We hope that your administration will adopt a New Good Neighbor Policy and commit to the following:
Ending broad economic sanctions
The embargo against Cuba has been a 60-year disaster that has caused countless deaths, cost the Cuban economy billions of dollars, shut U.S. businesses out of an important market, and contributed to deep antipathy towards the US throughout the region and much of the world. More recent sanctions regimes against Venezuela and Nicaragua are also causing widespread human suffering. Furthermore, U.S. sanctions violate the Charter of the Organization of American States, the United Nations Charter, and international human rights law. They target the civilian population and therefore would violate both the Hague and Geneva Conventions -- to which the US is a signatory -- if they were committed during a war. We call on you to end unilateral U.S. sanctions imposed through past presidential orders and to work with Congress to repeal the Helms-Burton Act, which imposes unilateral economic sanctions against Cuba. The United States should resolve its policy differences through diplomacy, multilateralism and engagement.
Militarization policy
Though the Cold War ended decades ago, the U.S. continues to provide and export hundreds of millions of dollars of police and military equipment and training to Latin American and Caribbean countries each year. In many cases, such as Honduras and Colombia, U.S. funding and training have supported troops involved in corruption and egregious human rights abuses, including numerous extrajudicial killings and attacks targeting local activists and journalists. Much of this aid and weapons exports, which have accompanied the increased militarization of law enforcement, are transferred in the name of the decades-long war on drugs, which the vast majority of the U.S. public has long believed to be a failure. Rather than abating drug trafficking and violence, this approach incentivizes drug trafficking and fuels a vicious cycle of violence. Often US-backed forces are themselves involved in drug trafficking and defend the interests of big landowners and corporations, while violently repressing land rights activists. There is no justification for U.S. security programs in the region. No national security threat exists and a "war on drugs" is a counterproductive way to deal with a US public health issue that is best addressed through decriminalization and equitable legal regulation. It is time to scale down US "security assistance" and arms sales and remove US military and law enforcement personnel from the region.
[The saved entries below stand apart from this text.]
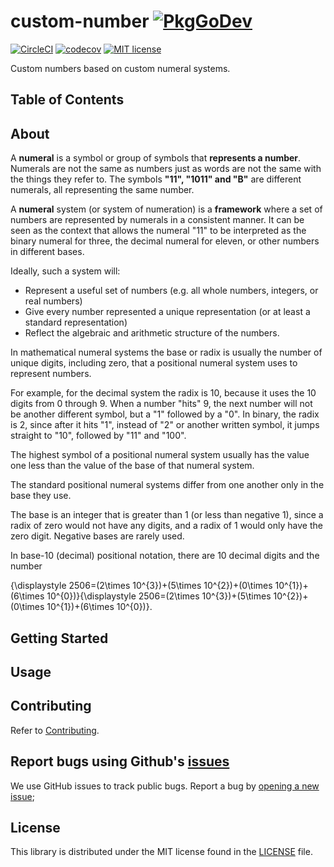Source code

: # custom-number [![PkgGoDev](https://pkg.go.dev/badge/github.com/slysterous/custom-number)](https://pkg.go.dev/github.com/slysterous/custom-number)
[![CircleCI](https://circleci.com/gh/slysterous/custom-number.svg?style=shield)](https://circleci.com/gh/slysterous/custom-numbers)
[![codecov](https://codecov.io/gh/slysterous/custom-number/branch/main/graph/badge.svg?token=057BbZbRE4)](https://codecov.io/gh/slysterous/custom-number)
[![MIT license](https://img.shields.io/badge/License-MIT-blue.svg)](https://lbesson.mit-license.org/)


Custom numbers based on custom numeral systems.
## Table of Contents ##

## About ##
A <strong>numeral</strong> is a symbol or group of symbols that <strong>represents a number</strong>. Numerals are not the same as numbers just as words are not the same with the things they refer to. The symbols <strong>"11", "1011" and "B"</strong> are different numerals, all representing the same number.

A <strong>numeral</strong> system (or system of numeration) is a <strong>framework</strong> where a set of numbers are represented by numerals in a consistent manner. It can be seen as the context that allows the numeral "11" to be interpreted as the binary numeral for three, the decimal numeral for eleven, or other numbers in different bases.

Ideally, such a system will:

* Represent a useful set of numbers (e.g. all whole numbers, integers, or real numbers)
* Give every number represented a unique representation (or at least a standard representation)
* Reflect the algebraic and arithmetic structure of the numbers.

In mathematical numeral systems the base or radix is usually the number of unique digits, including zero, that a positional numeral system uses to represent numbers. 

For example, for the decimal system the radix is 10, because it uses the 10 digits from 0 through 9. When a number "hits" 9, the next number will not be another different symbol, but a "1" followed by a "0". In binary, the radix is 2, since after it hits "1", instead of "2" or another written symbol, it jumps straight to "10", followed by "11" and "100".

The highest symbol of a positional numeral system usually has the value one less than the value of the base of that numeral system. 

The standard positional numeral systems differ from one another only in the base they use.

The base is an integer that is greater than 1 (or less than negative 1), since a radix of zero would not have any digits, and a radix of 1 would only have the zero digit. Negative bases are rarely used.

In base-10 (decimal) positional notation, there are 10 decimal digits and the number

{\displaystyle 2506=(2\times 10^{3})+(5\times 10^{2})+(0\times 10^{1})+(6\times 10^{0})}{\displaystyle 2506=(2\times 10^{3})+(5\times 10^{2})+(0\times 10^{1})+(6\times 10^{0})}.
## Getting Started ##

## Usage ##

## Contributing ##
Refer to [Contributing](https://github.com/slysterous/custom-number/blob/main/CONTRIBUTING.md).
## Report bugs using Github's [issues](https://github.com/slysterous/custom-number/issues)
We use GitHub issues to track public bugs. Report a bug by [opening a new issue](https://github.com/slysterous/custom-number/issues);

## License ##
This library is distributed under the MIT license found in the [LICENSE](./LICENSE)
file.
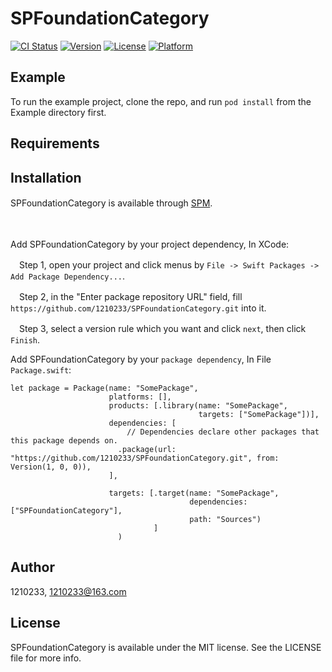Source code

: # SPFoundationCategory

[![CI Status](https://img.shields.io/travis/1210233/SPFoundationCategory.svg?style=flat)](https://travis-ci.org/1210233/SPFoundationCategory)
[![Version](https://img.shields.io/cocoapods/v/SPFoundationCategory.svg?style=flat)](https://cocoapods.org/pods/SPFoundationCategory)
[![License](https://img.shields.io/cocoapods/l/SPFoundationCategory.svg?style=flat)](https://cocoapods.org/pods/SPFoundationCategory)
[![Platform](https://img.shields.io/cocoapods/p/SPFoundationCategory.svg?style=flat)](https://cocoapods.org/pods/SPFoundationCategory)

## Example

To run the example project, clone the repo, and run `pod install` from the Example directory first.

## Requirements

## Installation

SPFoundationCategory is available through [SPM](Swift-Package-Manager). 
　
 
　
 
Add SPFoundationCategory by your project dependency, In XCode:

　Step 1, open your project and click menus by `File -> Swift Packages -> Add Package Dependency...`.
  
　Step 2, in the "Enter package repository URL" field, fill `https://github.com/1210233/SPFoundationCategory.git` into it.
  
　Step 3, select a version rule which you want and click `next`, then click `Finish`.



Add SPFoundationCategory by your `package dependency`, In File `Package.swift`:

    
    let package = Package(name: "SomePackage",
                          platforms: [],
                          products: [.library(name: "SomePackage",
                                              targets: ["SomePackage"])],  
                          dependencies: [
                              // Dependencies declare other packages that this package depends on.
                            .package(url: "https://github.com/1210233/SPFoundationCategory.git", from: Version(1, 0, 0)),
                          ],

                          targets: [.target(name: "SomePackage",
                                            dependencies: ["SPFoundationCategory"],
                                            path: "Sources")
                                    ]  
                            )
                        
                        

                        
## Author

1210233, 1210233@163.com

## License

SPFoundationCategory is available under the MIT license. See the LICENSE file for more info.

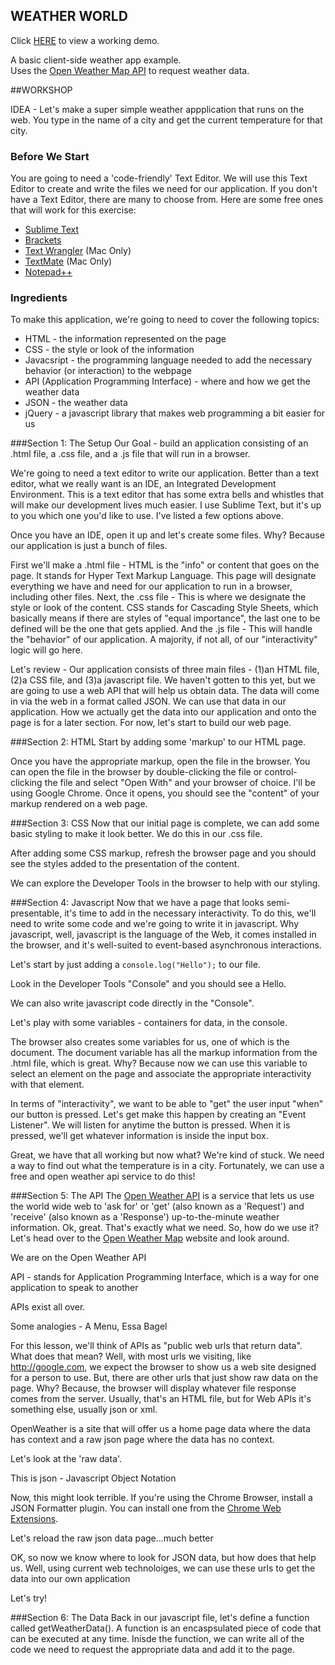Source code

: WEATHER WORLD
-------------

Click [HERE](http://craigprotzel.github.io/weather-world) to view a working demo.

A basic client-side weather app example.  
Uses the [Open Weather Map API](http://openweathermap.org/api) to request weather data.

##WORKSHOP

IDEA - Let's make a super simple weather appplication that runs on the web. You type in the name of a city and get the current temperature for that city. 

### Before We Start
You are going to need a 'code-friendly' Text Editor. We will use this Text Editor to create and write the files we need for our application. If you don't have a Text Editor, there are many to choose from. Here are some free ones that will work for this exercise:
* [Sublime Text](http://www.sublimetext.com/2)
* [Brackets](http://brackets.io)
* [Text Wrangler](http://www.barebones.com/products/textwrangler/download.html) (Mac Only)
* [TextMate](http://macromates.com/) (Mac Only)
* [Notepad++](https://notepad-plus-plus.org/download/v6.9.1.html)

### Ingredients
To make this application, we're going to need to cover the following topics:
  * HTML - the information represented on the page
  * CSS - the style or look of the information
  * Javacsript - the programming language needed to add the necessary behavior (or interaction) to the webpage
  * API (Application Programming Interface) - where and how we get the weather data
  * JSON - the weather data
  * jQuery - a javascript library that makes web programming a bit easier for us

###Section 1: The Setup
Our Goal - build an application consisting of an .html file, a .css file, and a .js file that will run in a browser.

We're going to need a text editor to write our application. Better than a text editor, what we really want is an IDE, an Integrated Development Environment. This is a text editor that has some extra bells and whistles that will make our development lives much easier. I use Sublime Text, but it's up to you which one you'd like to use. I've listed a few options above.

Once you have an IDE, open it up and let's create some files. Why? Because our application is just a bunch of files.

First we'll make a .html file - HTML is the "info" or content that goes on the page. It stands for Hyper Text Markup Language. This page will designate everything we have and need for our application to run in a browser, including other files.
Next, the .css file - This is where we designate the style or look of the content. CSS stands for Cascading Style Sheets, which basically means if there are styles of "equal importance", the last one to be defined will be the one that gets applied.
And the .js file - This will handle the "behavior" of our application. A majority, if not all, of our "interactivity" logic will go here.

Let's review - Our application consists of three main files - (1)an HTML file, (2)a CSS file, and (3)a javascript file. We haven't gotten to this yet, but we are going to use a web API that will help us obtain data. The data will come in via the web in a format called JSON. We can use that data in our application. How we actually get the data into our application and onto the page is for a later section. For now, let's start to build our web page.

###Section 2: HTML
Start by adding some 'markup' to our HTML page. 

Once you have the appropriate markup, open the file in the browser. You can open the file in the browser by double-clicking the file or control-clicking the file and select "Open With" and your browser of choice. I'll be using Google Chrome. Once it opens, you should see the "content" of your markup rendered on a web page.


###Section 3: CSS
Now that our initial page is complete, we can add some basic styling to make it look better. We do this in our .css file.

After adding some CSS markup, refresh the browser page and you should see the styles added to the presentation of the content.

We can explore the Developer Tools in the browser to help with our styling.

###Section 4: Javascript
Now that we have a page that looks semi-presentable, it's time to add in the necessary interactivity. To do this, we'll need to write some code and we're going to write it in javascript. Why javascript, well, javascript is the language of the Web, it comes installed in the browser, and it's well-suited to event-based asynchronous interactions.

Let's start by just adding a ``console.log("Hello");`` to our file.

Look in the Developer Tools "Console" and you should see a Hello.

We can also write javascript code directly in the "Console".

Let's play with some variables - containers for data, in the console.

The browser also creates some variables for us, one of which is the document. The document variable has all the markup information from the .html file, which is great. Why? Because now we can use this variable to select an element on the page and associate the appropriate interactivity with that element.

In terms of "interactivity", we want to be able to "get" the user input "when" our button is pressed. Let's get make this happen by creating an "Event Listener". We will listen for anytime the button is pressed. When it is pressed, we'll get whatever information is inside the input box.

Great, we have that all working but now what? We're kind of stuck. We need a way to find out what the temperature is in a city. Fortunately, we can use a free and open weather api service to do this!

###Section 5: The API
The [Open Weather API](http://openweathermap.org/api) is a service that lets us use the world wide web to 'ask for' or 'get' (also known as a 'Request') and 'receive' (also known as a 'Response') up-to-the-minute weather information. Ok, great. That's exactly what we need. So, how do we use it? Let's head over to the [Open Weather Map](http://openweathermap.org) website and look around.  

We are on the Open Weather API

API - stands for Application Programming Interface, which is a way for one application to speak to another

APIs exist all over.

Some analogies - A Menu, Essa Bagel

For this lesson, we'll think of APIs as "public web urls that return data". What does that mean? Well, with most urls  we visiting, like http://google.com, we expect the browser to show us a web site designed for a person to use. But, there are other urls that just show raw data on the page. Why? Because, the browser will display whatever file response comes from the server. Usually, that's an HTML file, but for Web APIs it's something else, usually json or xml.

OpenWeather is a site that will offer us a home page data where the data has context and a raw json page where the data has no context.

Let's look at the 'raw data'.

This is json - Javascript Object Notation

Now, this might look terrible. If you're using the Chrome Browser, install a JSON Formatter plugin. You can install one from the [Chrome Web Extensions](https://chrome.google.com/webstore/category/extensions).

Let's reload the raw json data page...much better

OK, so now we know where to look for JSON data, but how does that help us. Well, using current web technoloiges, we can use these urls to get the data into our own application

Let's try!

###Section 6: The Data 
Back in our javascript file, let's define a function called getWeatherData(). A function is an encaspsulated piece of code that can be executed at any time. Inisde the function, we can write all of the code we need to request the appropriate data and add it to the page.
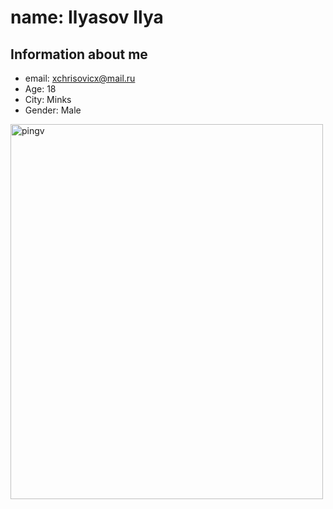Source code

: # name: Ilyasov Ilya

## Information about me
* email: xchrisovicx@mail.ru
 * Age: 18
 * City: Minks
 * Gender: Male 
 <img src="img_pingv.jpg" alt="pingv" width="500" height="600">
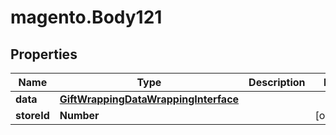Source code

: # magento.Body121

## Properties
Name | Type | Description | Notes
------------ | ------------- | ------------- | -------------
**data** | [**GiftWrappingDataWrappingInterface**](GiftWrappingDataWrappingInterface.md) |  | 
**storeId** | **Number** |  | [optional] 


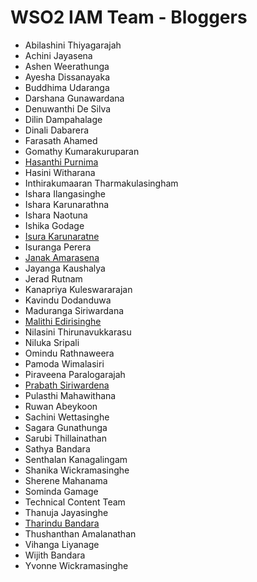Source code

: # WSO2 IAM Team - Bloggers

* Abilashini Thiyagarajah
* Achini Jayasena
* Ashen Weerathunga
* Ayesha Dissanayaka
* Buddhima Udaranga
* Darshana Gunawardana 
* Denuwanthi De Silva
* Dilin Dampahalage
* Dinali Dabarera
* Farasath Ahamed
* Gomathy Kumarakuruparan
* [Hasanthi Purnima](https://medium.com/@hasanthipurnimadissanayake)
* Hasini Witharana
* Inthirakumaaran Tharmakulasingham
* Ishara Ilangasinghe
* Ishara Karunarathna
* Ishara Naotuna
* Ishika Godage
* [Isura Karunaratne](https://medium.com/@isurakarunaratne)
* Isuranga Perera
* [Janak Amarasena](https://medium.com/@janakda)
* Jayanga Kaushalya
* Jerad Rutnam
* Kanapriya Kuleswararajan
* Kavindu Dodanduwa
* Maduranga Siriwardana
* [Malithi Edirisinghe](http://malithiedirisinghe.blogspot.com)
* Nilasini Thirunavukkarasu
* Niluka Sripali
* Omindu Rathnaweera
* Pamoda Wimalasiri
* Piraveena Paralogarajah
* [Prabath Siriwardena](http://blog.facilelogin.com)
* Pulasthi Mahawithana
* Ruwan Abeykoon
* Sachini Wettasinghe
* Sagara Gunathunga
* Sarubi Thillainathan
* Sathya Bandara 
* Senthalan Kanagalingam
* Shanika Wickramasinghe
* Sherene Mahanama
* Sominda Gamage
* Technical Content Team
* Thanuja Jayasinghe
* [Tharindu Bandara](https://medium.com/identity-unlocked)
* Thushanthan Amalanathan
* Vihanga Liyanage
* Wijith Bandara
* Yvonne Wickramasinghe
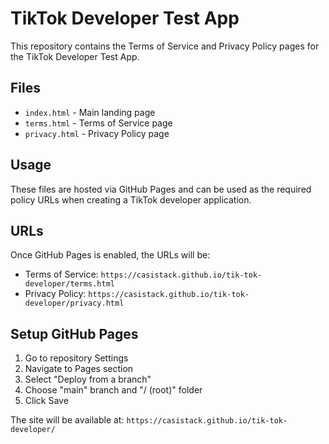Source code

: # TikTok Developer Test App

This repository contains the Terms of Service and Privacy Policy pages for the TikTok Developer Test App.

## Files

- `index.html` - Main landing page
- `terms.html` - Terms of Service page  
- `privacy.html` - Privacy Policy page

## Usage

These files are hosted via GitHub Pages and can be used as the required policy URLs when creating a TikTok developer application.

## URLs

Once GitHub Pages is enabled, the URLs will be:
- Terms of Service: `https://casistack.github.io/tik-tok-developer/terms.html`
- Privacy Policy: `https://casistack.github.io/tik-tok-developer/privacy.html`

## Setup GitHub Pages

1. Go to repository Settings
2. Navigate to Pages section
3. Select "Deploy from a branch"
4. Choose "main" branch and "/ (root)" folder
5. Click Save

The site will be available at: `https://casistack.github.io/tik-tok-developer/`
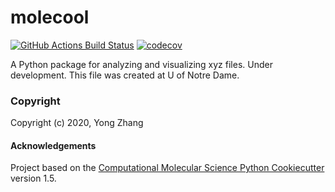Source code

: molecool
==============================
[//]: # (Badges)
[![GitHub Actions Build Status](https://github.com/REPLACE_WITH_OWNER_ACCOUNT/molecool/workflows/CI/badge.svg)](https://github.com/REPLACE_WITH_OWNER_ACCOUNT/molecool/actions?query=workflow%3ACI)
[![codecov](https://codecov.io/gh/REPLACE_WITH_OWNER_ACCOUNT/molecool/branch/master/graph/badge.svg)](https://codecov.io/gh/REPLACE_WITH_OWNER_ACCOUNT/molecool/branch/master)


A Python package for analyzing and visualizing xyz files. Under development.
This file was created at U of Notre Dame.

### Copyright

Copyright (c) 2020, Yong Zhang


#### Acknowledgements
 
Project based on the 
[Computational Molecular Science Python Cookiecutter](https://github.com/molssi/cookiecutter-cms) version 1.5.
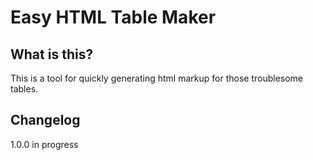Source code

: # Easy HTML Table Maker

## What is this?

This is a tool for quickly generating html markup for those troublesome tables.

## Changelog

1.0.0 in progress
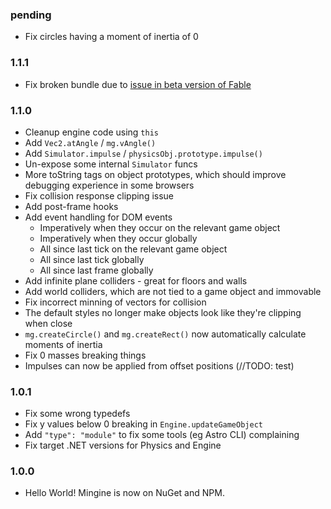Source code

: ### pending
- Fix circles having a moment of inertia of 0

### 1.1.1
- Fix broken bundle due to [issue in beta version of Fable](https://github.com/fable-compiler/Fable/issues/3306)

### 1.1.0
- Cleanup engine code using `this`
- Add `Vec2.atAngle` / `mg.vAngle()`
- Add `Simulator.impulse` / `physicsObj.prototype.impulse()`
- Un-expose some internal `Simulator` funcs
- More toString tags on object prototypes, which should improve debugging experience in some browsers
- Fix collision response clipping issue
- Add post-frame hooks
- Add event handling for DOM events
  * Imperatively when they occur on the relevant game object
  * Imperatively when they occur globally
  * All since last tick on the relevant game object
  * All since last tick globally
  * All since last frame globally
- Add infinite plane colliders - great for floors and walls
- Add world colliders, which are not tied to a game object and immovable
- Fix incorrect minning of vectors for collision
- The default styles no longer make objects look like they're clipping when close
- `mg.createCircle()` and `mg.createRect()` now automatically calculate moments of inertia
- Fix 0 masses breaking things
- Impulses can now be applied from offset positions (//TODO: test)

### 1.0.1
- Fix some wrong typedefs
- Fix y values below 0 breaking in `Engine.updateGameObject`
- Add `"type": "module"` to fix some tools (eg Astro CLI) complaining
- Fix target .NET versions for Physics and Engine

### 1.0.0
 - Hello World! Mingine is now on NuGet and NPM.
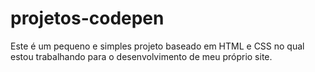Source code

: # projetos-codepen
Este é um pequeno e simples projeto baseado em HTML e CSS no qual estou trabalhando para o desenvolvimento de meu próprio site.
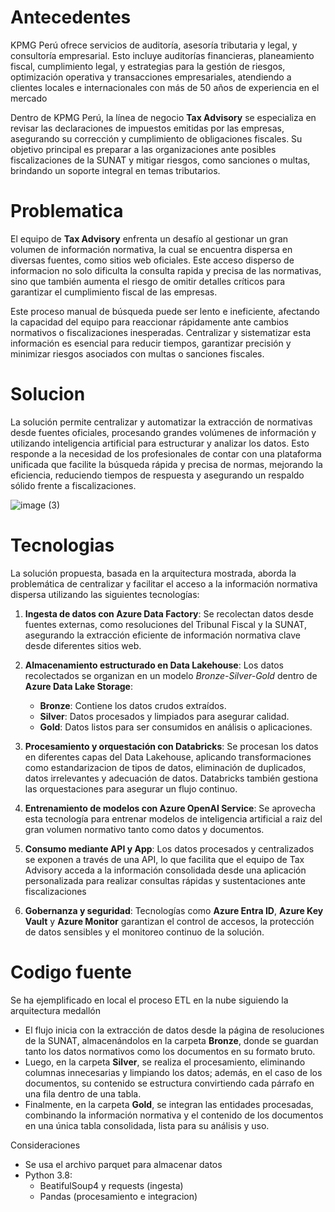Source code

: # Antecedentes

KPMG Perú ofrece servicios de auditoría, asesoría tributaria y legal, y consultoría empresarial. Esto incluye auditorías financieras, planeamiento fiscal, cumplimiento legal, y estrategias para la gestión de riesgos, optimización operativa y transacciones empresariales, atendiendo a clientes locales e internacionales con más de 50 años de experiencia en el mercado​

Dentro de KPMG Perú, la línea de negocio **Tax Advisory** se especializa en revisar las declaraciones de impuestos emitidas por las empresas, asegurando su corrección y cumplimiento de obligaciones fiscales. Su objetivo principal es preparar a las organizaciones ante posibles fiscalizaciones de la SUNAT y mitigar riesgos, como sanciones o multas, brindando un soporte integral en temas tributarios.

# Problematica

El equipo de **Tax Advisory** enfrenta un desafío al gestionar un gran volumen de información normativa, la cual se encuentra dispersa en diversas fuentes, como sitios web oficiales. Este acceso disperso de informacion no solo dificulta la consulta rapida y precisa de las normativas, sino que también aumenta el riesgo de omitir detalles críticos para garantizar el cumplimiento fiscal de las empresas. 

Este proceso manual de búsqueda puede ser lento e ineficiente, afectando la capacidad del equipo para reaccionar rápidamente ante cambios normativos o fiscalizaciones inesperadas. Centralizar y sistematizar esta información es esencial para reducir tiempos, garantizar precisión y minimizar riesgos asociados con multas o sanciones fiscales.

# Solucion 

La solución permite centralizar y automatizar la extracción de normativas desde fuentes oficiales, procesando grandes volúmenes de información y utilizando inteligencia artificial para estructurar y analizar los datos. Esto responde a la necesidad de los profesionales de contar con una plataforma unificada que facilite la búsqueda rápida y precisa de normas, mejorando la eficiencia, reduciendo tiempos de respuesta y asegurando un respaldo sólido frente a fiscalizaciones.

![image (3)](https://github.com/user-attachments/assets/1aa7c54f-922b-4a1f-ad88-f5889efb1a9b)


# Tecnologias

La solución propuesta, basada en la arquitectura mostrada, aborda la problemática de centralizar y facilitar el acceso a la información normativa dispersa utilizando las siguientes tecnologías:

1. **Ingesta de datos con Azure Data Factory**: Se recolectan datos desde fuentes externas, como resoluciones del Tribunal Fiscal y la SUNAT, asegurando la extracción eficiente de información normativa clave desde diferentes sitios web.

2. **Almacenamiento estructurado en Data Lakehouse**: Los datos recolectados se organizan en un modelo *Bronze-Silver-Gold* dentro de **Azure Data Lake Storage**:
   - **Bronze**: Contiene los datos crudos extraídos.
   - **Silver**: Datos procesados y limpiados para asegurar calidad.
   - **Gold**: Datos listos para ser consumidos en análisis o aplicaciones.

3. **Procesamiento y orquestación con Databricks**: Se procesan los datos en diferentes capas del Data Lakehouse, aplicando transformaciones como estandarizacion de tipos de datos, eliminación de duplicados, datos irrelevantes y adecuación de datos. Databricks también gestiona las orquestaciones para asegurar un flujo continuo.

4. **Entrenamiento de modelos con Azure OpenAI Service**: Se aprovecha esta tecnología para entrenar modelos de inteligencia artificial a raiz del gran volumen normativo tanto como datos y documentos.

5. **Consumo mediante API y App**: Los datos procesados y centralizados se exponen a través de una API, lo que facilita que el equipo de Tax Advisory acceda a la información consolidada desde una aplicación personalizada para realizar consultas rápidas y sustentaciones ante fiscalizaciones

6. **Gobernanza y seguridad**: Tecnologías como **Azure Entra ID**, **Azure Key Vault** y **Azure Monitor** garantizan el control de accesos, la protección de datos sensibles y el monitoreo continuo de la solución.

# Codigo fuente

Se ha ejemplificado en local el proceso ETL en la nube siguiendo la arquitectura medallón 
* El flujo inicia con la extracción de datos desde la página de resoluciones de la SUNAT, almacenándolos en la carpeta **Bronze**, donde se guardan tanto los datos normativos como los documentos en su formato bruto. 
* Luego, en la carpeta **Silver**, se realiza el procesamiento, eliminando columnas innecesarias y limpiando los datos; además, en el caso de los documentos, su contenido se estructura convirtiendo cada párrafo en una fila dentro de una tabla. 
* Finalmente, en la carpeta **Gold**, se integran las entidades procesadas, combinando la información normativa y el contenido de los documentos en una única tabla consolidada, lista para su análisis y uso.

Consideraciones
* Se usa el archivo parquet para almacenar datos
* Python 3.8: 
  * BeatifulSoup4 y requests (ingesta)
  * Pandas (procesamiento e integracion) 
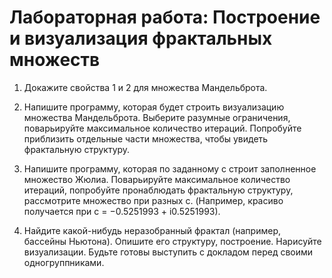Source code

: # Лабораторная работа: Построение и визуализация фрактальных множеств
1. Докажите свойства 1 и 2 для множества Мандельброта.

2. Напишите программу, которая будет строить визуализацию множества Мандельброта. Выберите разумные ограничения, поварьируйте максимальное количество итераций. Попробуйте приблизить отдельные части множества, чтобы увидеть фрактальную структуру.

3. Напишите программу, которая по заданному c строит заполненное множество Жюлиа. Поварьируйте максимальное количество итераций, попробуйте пронаблюдать фрактальную структуру, рассмотрите множество при разных c. (Например, красиво получается при c = −0.5251993 + i0.5251993).

4. Найдите какой-нибудь неразобранный фрактал (например, бассейны Ньютона). Опишите его структуру, построение. Нарисуйте визуализации. Будьте готовы выступить с докладом перед своими одногруппниками.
Ending political interference
The US government has a long, troubling history of interfering in the internal politics of countries of the region. It has frequently carried out military invasions to impose or remove political leaders and it has supported rightwing military coups that have invariably resulted in violent repression. In the name of "democracy promotion," the US government has trained and funded political groups that it favors while supporting public relations campaigns to try to marginalize the political forces that it opposes. Time and time again, the US has sought to shape the outcome of elections to favor its perceived interests. Here at home, we rightly condemn any sort of foreign interference in our own country's domestic politics and elections, so how can we continue to engage in gross interference in the politics of our neighbors? It is time for the US to respect the political sovereignty of the countries of Latin America and the Caribbean. Any major political crises that emerge in the region should be dealt with through multilateral engagements, not unilateral actions.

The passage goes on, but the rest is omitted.